Berlin (dpa) - Die Zahl der Krebs-Neuerkrankungen hat sich in Deutschland seit 1970 fast verdoppelt. 2013 erkrankten etwa 482 500 Menschen an bösartigen Tumoren, wie aus dem erstmals vorgestellten „Bericht zum Krebsgeschehen in Deutschland“ hervorgeht.
Im selben Jahr starben knapp 223 000 Menschen an den Folgen von Krebs. Gleichwohl leben Betroffene nach einer Diagnose heute deutlich länger als noch vor zehn Jahren, wie Bundesgesundheitsminister Hermann Gröhe (CDU) bilanzierte. „Die Überlebensraten in Deutschland gehören zu den höchsten in Europa.“
Begründet wird die Zunahme der Fälle im Kern mit der älter werdenden Gesellschaft. Bei vielen Krebsarten steigt das Erkrankungsrisiko mit dem Alter.

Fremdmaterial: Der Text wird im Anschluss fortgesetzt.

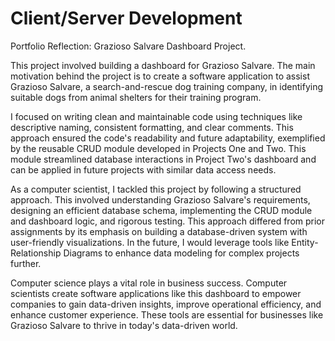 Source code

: # Client/Server Development

Portfolio Reflection: Grazioso Salvare Dashboard Project.

This project involved building a dashboard for Grazioso Salvare. The main motivation behind the project is to create a software application to assist Grazioso Salvare, a search-and-rescue dog training company, in identifying suitable dogs from animal shelters for their training program.

I focused on writing clean and maintainable code using techniques like descriptive naming, consistent formatting, and clear comments. This approach ensured the code's readability and future adaptability, exemplified by the reusable CRUD module developed in Projects One and Two. This module streamlined database interactions in Project Two's dashboard and can be applied in future projects with similar data access needs.

As a computer scientist, I tackled this project by following a structured approach. This involved understanding Grazioso Salvare's requirements, designing an efficient database schema, implementing the CRUD module and dashboard logic, and rigorous testing. This approach differed from prior assignments by its emphasis on building a database-driven system with user-friendly visualizations. In the future, I would leverage tools like Entity-Relationship Diagrams to enhance data modeling for complex projects further.

Computer science plays a vital role in business success. Computer scientists create software applications like this dashboard to empower companies to gain data-driven insights, improve operational efficiency, and enhance customer experience. These tools are essential for businesses like Grazioso Salvare to thrive in today's data-driven world.
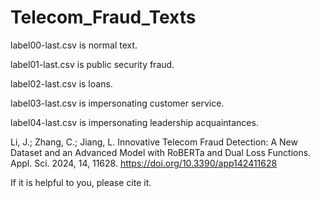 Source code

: # Telecom_Fraud_Texts
label00-last.csv is normal text.

label01-last.csv is public security fraud.

label02-last.csv is loans.

label03-last.csv is impersonating customer service.

label04-last.csv is impersonating leadership acquaintances.


Li, J.; Zhang, C.; Jiang, L. Innovative Telecom Fraud Detection: A New Dataset and an Advanced Model with RoBERTa and Dual Loss Functions. Appl. Sci. 2024, 14, 11628. https://doi.org/10.3390/app142411628   

If it is helpful to you, please cite it.
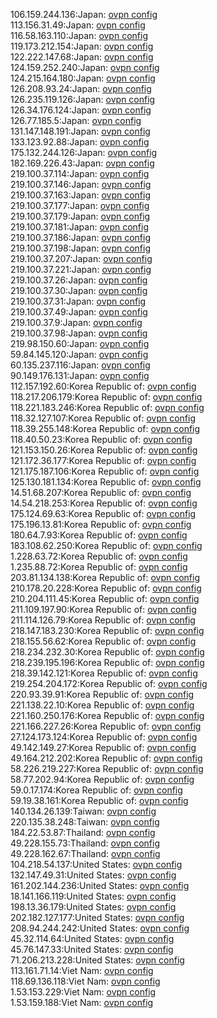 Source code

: 106.159.244.136:Japan: [ovpn config](vpn/106_159_244_136.ovpn)  
113.156.31.49:Japan: [ovpn config](vpn/113_156_31_49.ovpn)  
116.58.163.110:Japan: [ovpn config](vpn/116_58_163_110.ovpn)  
119.173.212.154:Japan: [ovpn config](vpn/119_173_212_154.ovpn)  
122.222.147.68:Japan: [ovpn config](vpn/122_222_147_68.ovpn)  
124.159.252.240:Japan: [ovpn config](vpn/124_159_252_240.ovpn)  
124.215.164.180:Japan: [ovpn config](vpn/124_215_164_180.ovpn)  
126.208.93.24:Japan: [ovpn config](vpn/126_208_93_24.ovpn)  
126.235.119.126:Japan: [ovpn config](vpn/126_235_119_126.ovpn)  
126.34.176.124:Japan: [ovpn config](vpn/126_34_176_124.ovpn)  
126.77.185.5:Japan: [ovpn config](vpn/126_77_185_5.ovpn)  
131.147.148.191:Japan: [ovpn config](vpn/131_147_148_191.ovpn)  
133.123.92.88:Japan: [ovpn config](vpn/133_123_92_88.ovpn)  
175.132.244.126:Japan: [ovpn config](vpn/175_132_244_126.ovpn)  
182.169.226.43:Japan: [ovpn config](vpn/182_169_226_43.ovpn)  
219.100.37.114:Japan: [ovpn config](vpn/219_100_37_114.ovpn)  
219.100.37.146:Japan: [ovpn config](vpn/219_100_37_146.ovpn)  
219.100.37.163:Japan: [ovpn config](vpn/219_100_37_163.ovpn)  
219.100.37.177:Japan: [ovpn config](vpn/219_100_37_177.ovpn)  
219.100.37.179:Japan: [ovpn config](vpn/219_100_37_179.ovpn)  
219.100.37.181:Japan: [ovpn config](vpn/219_100_37_181.ovpn)  
219.100.37.186:Japan: [ovpn config](vpn/219_100_37_186.ovpn)  
219.100.37.198:Japan: [ovpn config](vpn/219_100_37_198.ovpn)  
219.100.37.207:Japan: [ovpn config](vpn/219_100_37_207.ovpn)  
219.100.37.221:Japan: [ovpn config](vpn/219_100_37_221.ovpn)  
219.100.37.26:Japan: [ovpn config](vpn/219_100_37_26.ovpn)  
219.100.37.30:Japan: [ovpn config](vpn/219_100_37_30.ovpn)  
219.100.37.31:Japan: [ovpn config](vpn/219_100_37_31.ovpn)  
219.100.37.49:Japan: [ovpn config](vpn/219_100_37_49.ovpn)  
219.100.37.9:Japan: [ovpn config](vpn/219_100_37_9.ovpn)  
219.100.37.98:Japan: [ovpn config](vpn/219_100_37_98.ovpn)  
219.98.150.60:Japan: [ovpn config](vpn/219_98_150_60.ovpn)  
59.84.145.120:Japan: [ovpn config](vpn/59_84_145_120.ovpn)  
60.135.237.116:Japan: [ovpn config](vpn/60_135_237_116.ovpn)  
90.149.176.131:Japan: [ovpn config](vpn/90_149_176_131.ovpn)  
112.157.192.60:Korea Republic of: [ovpn config](vpn/112_157_192_60.ovpn)  
118.217.206.179:Korea Republic of: [ovpn config](vpn/118_217_206_179.ovpn)  
118.221.183.246:Korea Republic of: [ovpn config](vpn/118_221_183_246.ovpn)  
118.32.127.107:Korea Republic of: [ovpn config](vpn/118_32_127_107.ovpn)  
118.39.255.148:Korea Republic of: [ovpn config](vpn/118_39_255_148.ovpn)  
118.40.50.23:Korea Republic of: [ovpn config](vpn/118_40_50_23.ovpn)  
121.153.150.26:Korea Republic of: [ovpn config](vpn/121_153_150_26.ovpn)  
121.172.36.177:Korea Republic of: [ovpn config](vpn/121_172_36_177.ovpn)  
121.175.187.106:Korea Republic of: [ovpn config](vpn/121_175_187_106.ovpn)  
125.130.181.134:Korea Republic of: [ovpn config](vpn/125_130_181_134.ovpn)  
14.51.68.207:Korea Republic of: [ovpn config](vpn/14_51_68_207.ovpn)  
14.54.218.253:Korea Republic of: [ovpn config](vpn/14_54_218_253.ovpn)  
175.124.69.63:Korea Republic of: [ovpn config](vpn/175_124_69_63.ovpn)  
175.196.13.81:Korea Republic of: [ovpn config](vpn/175_196_13_81.ovpn)  
180.64.7.93:Korea Republic of: [ovpn config](vpn/180_64_7_93.ovpn)  
183.108.62.250:Korea Republic of: [ovpn config](vpn/183_108_62_250.ovpn)  
1.228.63.72:Korea Republic of: [ovpn config](vpn/1_228_63_72.ovpn)  
1.235.88.72:Korea Republic of: [ovpn config](vpn/1_235_88_72.ovpn)  
203.81.134.138:Korea Republic of: [ovpn config](vpn/203_81_134_138.ovpn)  
210.178.20.228:Korea Republic of: [ovpn config](vpn/210_178_20_228.ovpn)  
210.204.111.45:Korea Republic of: [ovpn config](vpn/210_204_111_45.ovpn)  
211.109.197.90:Korea Republic of: [ovpn config](vpn/211_109_197_90.ovpn)  
211.114.126.79:Korea Republic of: [ovpn config](vpn/211_114_126_79.ovpn)  
218.147.183.230:Korea Republic of: [ovpn config](vpn/218_147_183_230.ovpn)  
218.155.56.62:Korea Republic of: [ovpn config](vpn/218_155_56_62.ovpn)  
218.234.232.30:Korea Republic of: [ovpn config](vpn/218_234_232_30.ovpn)  
218.239.195.196:Korea Republic of: [ovpn config](vpn/218_239_195_196.ovpn)  
218.39.142.121:Korea Republic of: [ovpn config](vpn/218_39_142_121.ovpn)  
219.254.204.172:Korea Republic of: [ovpn config](vpn/219_254_204_172.ovpn)  
220.93.39.91:Korea Republic of: [ovpn config](vpn/220_93_39_91.ovpn)  
221.138.22.10:Korea Republic of: [ovpn config](vpn/221_138_22_10.ovpn)  
221.160.250.176:Korea Republic of: [ovpn config](vpn/221_160_250_176.ovpn)  
221.166.227.26:Korea Republic of: [ovpn config](vpn/221_166_227_26.ovpn)  
27.124.173.124:Korea Republic of: [ovpn config](vpn/27_124_173_124.ovpn)  
49.142.149.27:Korea Republic of: [ovpn config](vpn/49_142_149_27.ovpn)  
49.164.212.202:Korea Republic of: [ovpn config](vpn/49_164_212_202.ovpn)  
58.226.219.227:Korea Republic of: [ovpn config](vpn/58_226_219_227.ovpn)  
58.77.202.94:Korea Republic of: [ovpn config](vpn/58_77_202_94.ovpn)  
59.0.17.174:Korea Republic of: [ovpn config](vpn/59_0_17_174.ovpn)  
59.19.38.161:Korea Republic of: [ovpn config](vpn/59_19_38_161.ovpn)  
140.134.26.139:Taiwan: [ovpn config](vpn/140_134_26_139.ovpn)  
220.135.38.248:Taiwan: [ovpn config](vpn/220_135_38_248.ovpn)  
184.22.53.87:Thailand: [ovpn config](vpn/184_22_53_87.ovpn)  
49.228.155.73:Thailand: [ovpn config](vpn/49_228_155_73.ovpn)  
49.228.162.67:Thailand: [ovpn config](vpn/49_228_162_67.ovpn)  
104.218.54.137:United States: [ovpn config](vpn/104_218_54_137.ovpn)  
132.147.49.31:United States: [ovpn config](vpn/132_147_49_31.ovpn)  
161.202.144.236:United States: [ovpn config](vpn/161_202_144_236.ovpn)  
18.141.166.119:United States: [ovpn config](vpn/18_141_166_119.ovpn)  
198.13.36.179:United States: [ovpn config](vpn/198_13_36_179.ovpn)  
202.182.127.177:United States: [ovpn config](vpn/202_182_127_177.ovpn)  
208.94.244.242:United States: [ovpn config](vpn/208_94_244_242.ovpn)  
45.32.114.64:United States: [ovpn config](vpn/45_32_114_64.ovpn)  
45.76.147.33:United States: [ovpn config](vpn/45_76_147_33.ovpn)  
71.206.213.228:United States: [ovpn config](vpn/71_206_213_228.ovpn)  
113.161.71.14:Viet Nam: [ovpn config](vpn/113_161_71_14.ovpn)  
118.69.136.118:Viet Nam: [ovpn config](vpn/118_69_136_118.ovpn)  
1.53.153.229:Viet Nam: [ovpn config](vpn/1_53_153_229.ovpn)  
1.53.159.188:Viet Nam: [ovpn config](vpn/1_53_159_188.ovpn)  
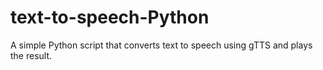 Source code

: # text-to-speech-Python
A simple Python script that converts text to speech using gTTS and plays the result.
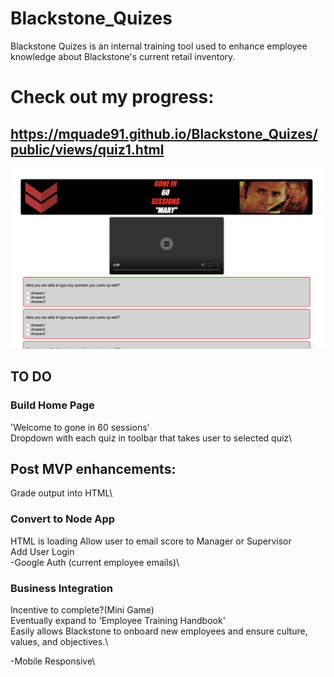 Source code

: # Blackstone_Quizes

Blackstone Quizes is an internal training tool used to enhance employee knowledge about Blackstone's current retail inventory.


# Check out my progress:

## https://mquade91.github.io/Blackstone_Quizes/public/views/quiz1.html

![Home Page](/public/quiz.png)

## TO DO

### Build Home Page
'Welcome to gone in 60 sessions'\
Dropdown with each quiz in toolbar that
takes user to selected quiz\


## Post MVP enhancements:
Grade output into HTML\

### Convert to Node App
HTML is loading
Allow user to email score to Manager or Supervisor\
Add User Login\
    -Google Auth (current employee emails)\

### Business Integration
Incentive to complete?(Mini Game)\
Eventually expand to 'Employee Training Handbook'\
  Easily allows Blackstone to onboard new employees and ensure culture, values, and objectives.\

  -Mobile Responsive\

Rechne man den Altersaspekt heraus, sei bei einigen Krebsarten in den vergangenen Jahren eine Trendwende zu beobachten, heißt es im Bericht.
Rückläufig sei zum Beispiel Lungenkrebs bei Männern: Die gute Nachricht ist, dass seit Jahren der Raucheranteil unter Männern sinkt. Seit 1970 hat die Neuerkrankungsrate bei Lungenkrebs bei Männern um ein Viertel abgenommen, sagte der Präsident des Robert Koch-Instituts (RKI), Lothar Wieler. Bei Frauen liege die Erkrankungsrate heutzutage allerdings höher als noch 1970.
Rückgänge gab es zudem bei Magen- und Darmkrebs. Dafür steigen die Erkrankungsraten bei Bauchspeicheldrüsen- und Leberkrebs weiter. Hier fehlt bislang ein Durchbruch in der Behandlung. Die Krebsarten enden daher auch weiter oft tödlich.
Insgesamt wäre eine große Zahl der Krebsfälle vermeidbar - weltweit ist die Rede von einem Anteil von 30 Prozent. Hierzulande sei jede fünfte Krebserkrankung auf Rauchen und Alkoholkonsum zurückzuführen, sagte Wieler. Weitere Risiken laut Bericht: „Die deutsche Bevölkerung ist im Durchschnitt zu dick (ca. 60 Prozent Übergewichtige), isst zu wenig Obst und Gemüse, zu viel Fleisch und bewegt sich zu wenig.“
„Krebs wird eine ernste und bedrohliche Erkrankung bleiben“, sagte Wieler. Das werde sich in absehbarer Zeit weder durch Prävention noch medizinischen Fortschritt ändern. Gröhe sprach von einer der größten gesundheitspolitischen Herausforderungen in Deutschland.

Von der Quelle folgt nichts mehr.